**Saved entries:**
*** Begin section ***

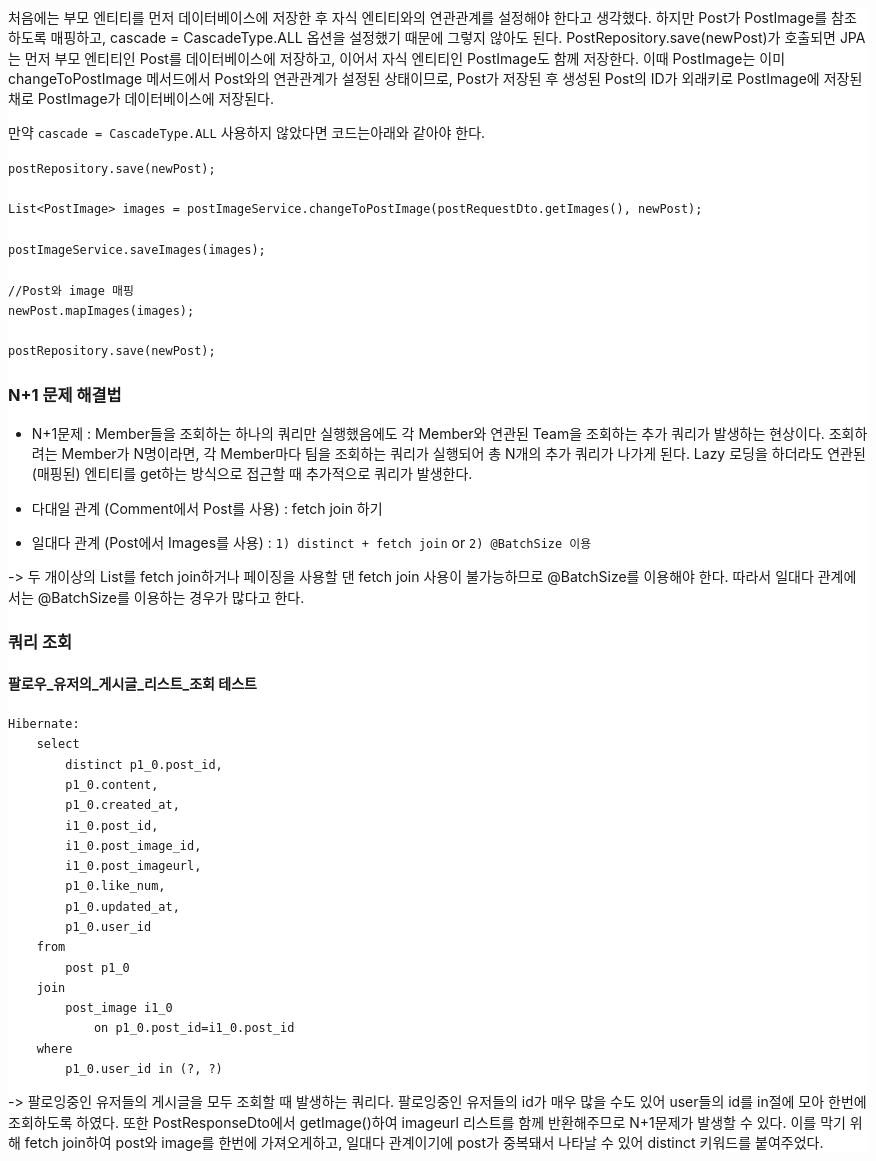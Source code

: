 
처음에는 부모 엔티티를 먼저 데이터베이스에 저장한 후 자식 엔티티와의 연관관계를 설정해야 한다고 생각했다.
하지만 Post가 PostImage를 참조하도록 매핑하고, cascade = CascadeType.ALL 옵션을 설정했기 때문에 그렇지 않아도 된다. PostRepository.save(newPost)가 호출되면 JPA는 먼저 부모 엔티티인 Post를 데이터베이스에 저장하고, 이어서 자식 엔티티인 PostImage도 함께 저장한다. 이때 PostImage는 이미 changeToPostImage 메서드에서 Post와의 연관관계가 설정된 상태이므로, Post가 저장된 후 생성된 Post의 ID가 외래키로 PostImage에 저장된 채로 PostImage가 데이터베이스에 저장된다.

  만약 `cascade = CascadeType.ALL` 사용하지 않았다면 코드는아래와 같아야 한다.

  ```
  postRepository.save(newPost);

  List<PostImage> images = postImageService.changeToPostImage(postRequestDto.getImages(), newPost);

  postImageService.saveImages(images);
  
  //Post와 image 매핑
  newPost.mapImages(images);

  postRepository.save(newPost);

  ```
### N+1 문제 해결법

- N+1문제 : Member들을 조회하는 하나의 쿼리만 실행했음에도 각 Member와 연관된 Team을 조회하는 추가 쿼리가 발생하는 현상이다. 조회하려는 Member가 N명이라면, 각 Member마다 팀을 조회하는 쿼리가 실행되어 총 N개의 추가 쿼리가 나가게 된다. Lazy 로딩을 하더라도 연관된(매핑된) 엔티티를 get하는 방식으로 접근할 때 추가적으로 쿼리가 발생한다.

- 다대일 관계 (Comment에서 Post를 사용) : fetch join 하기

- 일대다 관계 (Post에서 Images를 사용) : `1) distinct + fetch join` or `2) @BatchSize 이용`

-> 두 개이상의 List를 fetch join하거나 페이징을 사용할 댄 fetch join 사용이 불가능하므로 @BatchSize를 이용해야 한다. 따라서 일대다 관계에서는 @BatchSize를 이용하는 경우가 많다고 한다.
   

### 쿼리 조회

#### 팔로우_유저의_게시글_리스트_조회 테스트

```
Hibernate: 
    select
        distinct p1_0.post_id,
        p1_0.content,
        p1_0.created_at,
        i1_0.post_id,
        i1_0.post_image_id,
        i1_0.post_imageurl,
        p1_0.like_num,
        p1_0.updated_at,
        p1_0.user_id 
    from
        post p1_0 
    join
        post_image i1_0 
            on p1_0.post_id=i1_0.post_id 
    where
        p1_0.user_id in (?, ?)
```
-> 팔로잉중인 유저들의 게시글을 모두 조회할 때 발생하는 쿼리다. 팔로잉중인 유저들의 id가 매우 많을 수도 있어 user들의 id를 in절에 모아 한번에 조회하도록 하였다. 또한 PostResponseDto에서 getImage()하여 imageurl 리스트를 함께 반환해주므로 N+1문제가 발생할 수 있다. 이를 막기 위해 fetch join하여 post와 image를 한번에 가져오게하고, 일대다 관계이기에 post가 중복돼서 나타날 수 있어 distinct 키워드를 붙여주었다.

*** End section ***

**REQUIRED WORK:** Determine how many lines in the data above include the word "Post를", and state that number only.

**FINAL ANSWER:** 2